Exercise goal: Each line in the data holding "authors" should be listed.

***** Records for this exercise *****

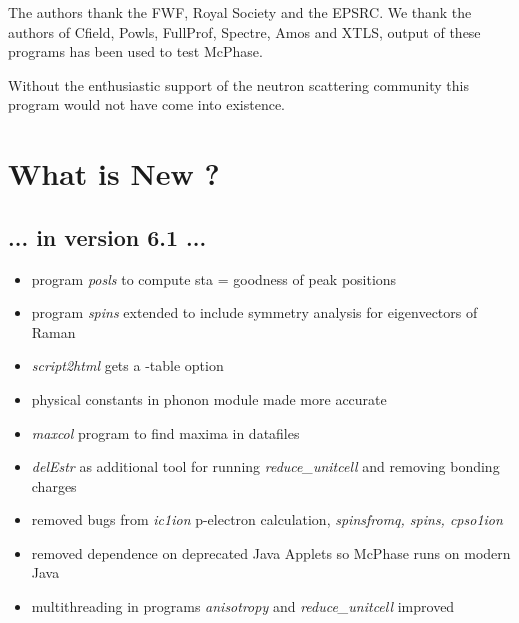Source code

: \documentclass[twoside]{article}
\newcommand{\prg}{\sl}
\begin{document}
The authors thank the FWF, Royal Society and the EPSRC.
We thank the authors of Cfield, Powls, FullProf, Spectre, Amos and XTLS, output 
of these programs has been used to test McPhase. 

Without the enthusiastic support of the neutron scattering 
community this program would not have come into existence. 

\section*{What is New ?}
\subsection*{ ... in version 6.1 ...}
\begin{itemize}
\item program {\prg  posls} to compute sta = goodness of peak positions 
\item program {\prg spins} extended to include symmetry analysis for eigenvectors of Raman
\item {\prg script2html} gets a -table option
\item physical constants in phonon module made more accurate
\item {\prg maxcol} program to find maxima in datafiles
\item {\prg delEstr} as additional tool for running {\prg reduce\_unitcell} and removing bonding charges
\item removed bugs from {\prg  ic1ion} p-electron calculation, {\prg  spinsfromq, spins, cpso1ion}
\item removed dependence on deprecated Java Applets so McPhase runs on modern Java
\item multithreading in programs {\prg  anisotropy} and {\prg reduce\_unitcell} improved
\end{itemize}
\end{document}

*****

Reply:
The authors thank the FWF, Royal Society and the EPSRC.
We thank the authors of Cfield, Powls, FullProf, Spectre, Amos and XTLS, output 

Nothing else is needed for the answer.